Exercise requirements> An unchanged copy of every record below, without pictures, is the goal.

============

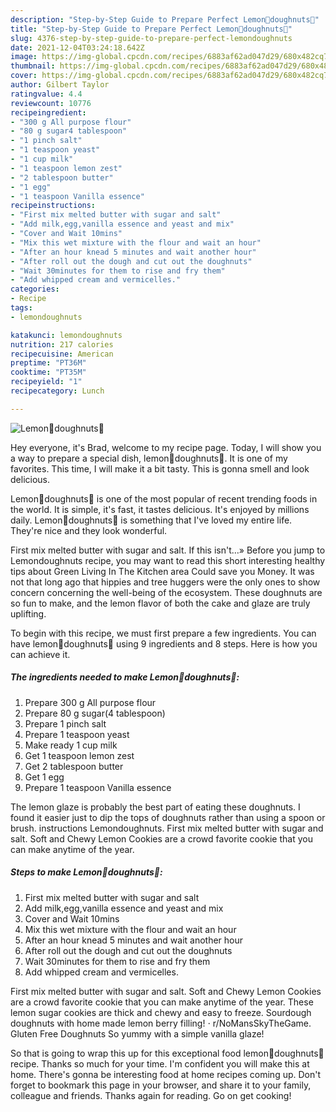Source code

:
 ```yaml
---
description: "Step-by-Step Guide to Prepare Perfect Lemon🍋doughnuts🍩"
title: "Step-by-Step Guide to Prepare Perfect Lemon🍋doughnuts🍩"
slug: 4376-step-by-step-guide-to-prepare-perfect-lemondoughnuts
date: 2021-12-04T03:24:18.642Z
image: https://img-global.cpcdn.com/recipes/6883af62ad047d29/680x482cq70/lemondoughnuts-recipe-main-photo.jpg
thumbnail: https://img-global.cpcdn.com/recipes/6883af62ad047d29/680x482cq70/lemondoughnuts-recipe-main-photo.jpg
cover: https://img-global.cpcdn.com/recipes/6883af62ad047d29/680x482cq70/lemondoughnuts-recipe-main-photo.jpg
author: Gilbert Taylor
ratingvalue: 4.4
reviewcount: 10776
recipeingredient:
- "300 g All purpose flour"
- "80 g sugar4 tablespoon"
- "1 pinch salt"
- "1 teaspoon yeast"
- "1 cup milk"
- "1 teaspoon lemon zest"
- "2 tablespoon butter"
- "1 egg"
- "1 teaspoon Vanilla essence"
recipeinstructions:
- "First mix melted butter with sugar and salt"
- "Add milk,egg,vanilla essence and yeast and mix"
- "Cover and Wait 10mins"
- "Mix this wet mixture with the flour and wait an hour"
- "After an hour knead 5 minutes and wait another hour"
- "After roll out the dough and cut out the doughnuts"
- "Wait 30minutes for them to rise and fry them"
- "Add whipped cream and vermicelles."
categories:
- Recipe
tags:
- lemondoughnuts

katakunci: lemondoughnuts 
nutrition: 217 calories
recipecuisine: American
preptime: "PT36M"
cooktime: "PT35M"
recipeyield: "1"
recipecategory: Lunch

---
```



![Lemon🍋doughnuts🍩](https://img-global.cpcdn.com/recipes/6883af62ad047d29/680x482cq70/lemondoughnuts-recipe-main-photo.jpg)

Hey everyone, it's Brad, welcome to my recipe page. Today, I will show you a way to prepare a special dish, lemon🍋doughnuts🍩. It is one of my favorites. This time, I will make it a bit tasty. This is gonna smell and look delicious.

Lemon🍋doughnuts🍩 is one of the most popular of recent trending foods in the world. It is simple, it's fast, it tastes delicious. It's enjoyed by millions daily. Lemon🍋doughnuts🍩 is something that I've loved my entire life. They're nice and they look wonderful.

First mix melted butter with sugar and salt. If this isn&#39;t…» Before you jump to Lemondoughnuts recipe, you may want to read this short interesting healthy tips about Green Living In The Kitchen area Could save you Money. It was not that long ago that hippies and tree huggers were the only ones to show concern concerning the well-being of the ecosystem. These doughnuts are so fun to make, and the lemon flavor of both the cake and glaze are truly uplifting.


To begin with this recipe, we must first prepare a few ingredients. You can have lemon🍋doughnuts🍩 using 9 ingredients and 8 steps. Here is how you can achieve it.

<!--inarticleads1-->

##### The ingredients needed to make Lemon🍋doughnuts🍩:

1. Prepare 300 g All purpose flour
1. Prepare 80 g sugar(4 tablespoon)
1. Prepare 1 pinch salt
1. Prepare 1 teaspoon yeast
1. Make ready 1 cup milk
1. Get 1 teaspoon lemon zest
1. Get 2 tablespoon butter
1. Get 1 egg
1. Prepare 1 teaspoon Vanilla essence


The lemon glaze is probably the best part of eating these doughnuts. I found it easier just to dip the tops of doughnuts rather than using a spoon or brush. instructions Lemondoughnuts. First mix melted butter with sugar and salt. Soft and Chewy Lemon Cookies are a crowd favorite cookie that you can make anytime of the year. 

<!--inarticleads2-->

##### Steps to make Lemon🍋doughnuts🍩:

1. First mix melted butter with sugar and salt
1. Add milk,egg,vanilla essence and yeast and mix
1. Cover and Wait 10mins
1. Mix this wet mixture with the flour and wait an hour
1. After an hour knead 5 minutes and wait another hour
1. After roll out the dough and cut out the doughnuts
1. Wait 30minutes for them to rise and fry them
1. Add whipped cream and vermicelles.


First mix melted butter with sugar and salt. Soft and Chewy Lemon Cookies are a crowd favorite cookie that you can make anytime of the year. These lemon sugar cookies are thick and chewy and easy to freeze. Sourdough doughnuts with home made lemon berry filling! ⋅ r/NoMansSkyTheGame. Gluten Free Doughnuts So yummy with a simple vanilla glaze! 

So that is going to wrap this up for this exceptional food lemon🍋doughnuts🍩 recipe. Thanks so much for your time. I'm confident you will make this at home. There's gonna be interesting food at home recipes coming up. Don't forget to bookmark this page in your browser, and share it to your family, colleague and friends. Thanks again for reading. Go on get cooking!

============

Reply>
Source code

:
 ```yaml
---
description: "Step-by-Step Guide to Prepare Perfect Lemon🍋doughnuts🍩"
title: "Step-by-Step Guide to Prepare Perfect Lemon🍋doughnuts🍩"
slug: 4376-step-by-step-guide-to-prepare-perfect-lemondoughnuts
date: 2021-12-04T03:24:18.642Z
image: https://img-global.cpcdn.com/recipes/6883af62ad047d29/680x482cq70/lemondoughnuts-recipe-main-photo.jpg
thumbnail: https://img-global.cpcdn.com/recipes/6883af62ad047d29/680x482cq70/lemondoughnuts-recipe-main-photo.jpg
cover: https://img-global.cpcdn.com/recipes/6883af62ad047d29/680x482cq70/lemondoughnuts-recipe-main-photo.jpg
author: Gilbert Taylor
ratingvalue: 4.4
reviewcount: 10776
recipeingredient:
- "300 g All purpose flour"
- "80 g sugar4 tablespoon"
- "1 pinch salt"
- "1 teaspoon yeast"
- "1 cup milk"
- "1 teaspoon lemon zest"
- "2 tablespoon butter"
- "1 egg"
- "1 teaspoon Vanilla essence"
recipeinstructions:
- "First mix melted butter with sugar and salt"
- "Add milk,egg,vanilla essence and yeast and mix"
- "Cover and Wait 10mins"
- "Mix this wet mixture with the flour and wait an hour"
- "After an hour knead 5 minutes and wait another hour"
- "After roll out the dough and cut out the doughnuts"
- "Wait 30minutes for them to rise and fry them"
- "Add whipped cream and vermicelles."
categories:
- Recipe
tags:
- lemondoughnuts

katakunci: lemondoughnuts 
nutrition: 217 calories
recipecuisine: American
preptime: "PT36M"
cooktime: "PT35M"
recipeyield: "1"
recipecategory: Lunch

---
```



![Lemon🍋doughnuts🍩](https://img-global.cpcdn.com/recipes/6883af62ad047d29/680x482cq70/lemondoughnuts-recipe-main-photo.jpg)

Hey everyone, it's Brad, welcome to my recipe page. Today, I will show you a way to prepare a special dish, lemon🍋doughnuts🍩. It is one of my favorites. This time, I will make it a bit tasty. This is gonna smell and look delicious.

Lemon🍋doughnuts🍩 is one of the most popular of recent trending foods in the world. It is simple, it's fast, it tastes delicious. It's enjoyed by millions daily. Lemon🍋doughnuts🍩 is something that I've loved my entire life. They're nice and they look wonderful.

First mix melted butter with sugar and salt. If this isn&#39;t…» Before you jump to Lemondoughnuts recipe, you may want to read this short interesting healthy tips about Green Living In The Kitchen area Could save you Money. It was not that long ago that hippies and tree huggers were the only ones to show concern concerning the well-being of the ecosystem. These doughnuts are so fun to make, and the lemon flavor of both the cake and glaze are truly uplifting.


To begin with this recipe, we must first prepare a few ingredients. You can have lemon🍋doughnuts🍩 using 9 ingredients and 8 steps. Here is how you can achieve it.

<!--inarticleads1-->

##### The ingredients needed to make Lemon🍋doughnuts🍩:

1. Prepare 300 g All purpose flour
1. Prepare 80 g sugar(4 tablespoon)
1. Prepare 1 pinch salt
1. Prepare 1 teaspoon yeast
1. Make ready 1 cup milk
1. Get 1 teaspoon lemon zest
1. Get 2 tablespoon butter
1. Get 1 egg
1. Prepare 1 teaspoon Vanilla essence


The lemon glaze is probably the best part of eating these doughnuts. I found it easier just to dip the tops of doughnuts rather than using a spoon or brush. instructions Lemondoughnuts. First mix melted butter with sugar and salt. Soft and Chewy Lemon Cookies are a crowd favorite cookie that you can make anytime of the year. 

<!--inarticleads2-->

##### Steps to make Lemon🍋doughnuts🍩:

1. First mix melted butter with sugar and salt
1. Add milk,egg,vanilla essence and yeast and mix
1. Cover and Wait 10mins
1. Mix this wet mixture with the flour and wait an hour
1. After an hour knead 5 minutes and wait another hour
1. After roll out the dough and cut out the doughnuts
1. Wait 30minutes for them to rise and fry them
1. Add whipped cream and vermicelles.


First mix melted butter with sugar and salt. Soft and Chewy Lemon Cookies are a crowd favorite cookie that you can make anytime of the year. These lemon sugar cookies are thick and chewy and easy to freeze. Sourdough doughnuts with home made lemon berry filling! ⋅ r/NoMansSkyTheGame. Gluten Free Doughnuts So yummy with a simple vanilla glaze! 

So that is going to wrap this up for this exceptional food lemon🍋doughnuts🍩 recipe. Thanks so much for your time. I'm confident you will make this at home. There's gonna be interesting food at home recipes coming up. Don't forget to bookmark this page in your browser, and share it to your family, colleague and friends. Thanks again for reading. Go on get cooking!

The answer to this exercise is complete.